If you are looking for an honest, intelligent, insightful and downright feminist peek into the lives of women in India, award-winning journalist and author Meghna Pant’s latest book ‘The Trouble With Women’ is for you. And unlike other publications and books, you’ll need a tablet or a cell phone to read this one.
Her collection of short stories about feminism, violence, and life in India is available on the Juggernaut app, an Indian-based digital destination to indulge in a range of authors from emerging names to established icons like Arundhati Roy and William Dalrymple.
Similar to her previous books, ‘One & a Half Wife’ and ‘Happy Birthday and Other Stories’ which are also a collection of short stories, ‘The Trouble With Women’ contains Meghna’s well-known passion for using her literary skills to showcase her feminism.
There are stories about marital rape, domestic violence, and the experiences of newly-married women in India who are discovering the limitations of their gender based on centuries of a conservative, patriarchal culture. In an interview with Hindustan Times, Meghna says the themes she writes about are very familiar to her.

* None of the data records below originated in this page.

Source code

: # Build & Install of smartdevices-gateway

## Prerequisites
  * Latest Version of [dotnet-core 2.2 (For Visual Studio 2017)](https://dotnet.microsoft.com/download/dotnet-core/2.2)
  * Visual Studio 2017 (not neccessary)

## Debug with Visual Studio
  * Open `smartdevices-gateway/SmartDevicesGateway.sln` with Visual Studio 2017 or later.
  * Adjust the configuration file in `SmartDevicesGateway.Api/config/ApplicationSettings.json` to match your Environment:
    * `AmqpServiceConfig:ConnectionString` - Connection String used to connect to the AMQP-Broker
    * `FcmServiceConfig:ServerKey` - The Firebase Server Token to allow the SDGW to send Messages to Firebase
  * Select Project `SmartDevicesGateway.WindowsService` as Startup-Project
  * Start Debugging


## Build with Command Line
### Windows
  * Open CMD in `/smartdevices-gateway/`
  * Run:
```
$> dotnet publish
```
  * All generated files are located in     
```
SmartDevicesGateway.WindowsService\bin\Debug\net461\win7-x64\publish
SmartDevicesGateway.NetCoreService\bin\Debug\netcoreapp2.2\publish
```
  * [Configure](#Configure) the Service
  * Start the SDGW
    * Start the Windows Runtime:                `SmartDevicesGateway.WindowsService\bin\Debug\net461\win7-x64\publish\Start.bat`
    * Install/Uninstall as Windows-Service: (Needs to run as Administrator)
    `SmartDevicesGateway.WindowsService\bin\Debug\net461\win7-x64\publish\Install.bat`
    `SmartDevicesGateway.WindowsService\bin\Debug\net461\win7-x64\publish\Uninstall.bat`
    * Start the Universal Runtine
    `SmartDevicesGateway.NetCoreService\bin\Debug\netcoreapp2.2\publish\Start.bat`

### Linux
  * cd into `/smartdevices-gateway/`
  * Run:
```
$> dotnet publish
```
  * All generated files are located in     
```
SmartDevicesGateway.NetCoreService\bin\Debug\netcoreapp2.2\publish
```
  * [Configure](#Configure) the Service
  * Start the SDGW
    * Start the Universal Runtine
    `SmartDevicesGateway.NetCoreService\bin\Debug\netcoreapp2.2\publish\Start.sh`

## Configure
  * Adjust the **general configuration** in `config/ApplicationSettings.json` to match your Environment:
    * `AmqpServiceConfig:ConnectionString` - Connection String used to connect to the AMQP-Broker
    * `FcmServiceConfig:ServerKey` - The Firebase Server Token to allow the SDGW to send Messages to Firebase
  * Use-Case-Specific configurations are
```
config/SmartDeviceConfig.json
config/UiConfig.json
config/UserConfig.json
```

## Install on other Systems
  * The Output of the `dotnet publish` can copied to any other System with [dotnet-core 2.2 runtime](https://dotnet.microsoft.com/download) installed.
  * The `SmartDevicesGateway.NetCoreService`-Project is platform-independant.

“I was in an abusive relationship. Writing became my buffer. It also made me aware of what women go through. You can think of yourself as a strong, modern, independent woman. But it can still happen to you,” she said.
She says the influence of her feminist upbringing was something that has shaped her perspective on the world which is something not every young woman in India has the privilege of experiencing in their formative years. Her maternal grandmother was married as a child, had 5 children, 4 of whom were girls, and widowed at 35. Her grandmother made sure her daughters were educated.
“My mother studied hard. She retired as the chief commissioner of income tax in Mumbai. My father did the exact same job as her. My brother (stand-up comedian Sorabh Pant) and I saw them play equal roles. We grew up in an egalitarian household,” she said.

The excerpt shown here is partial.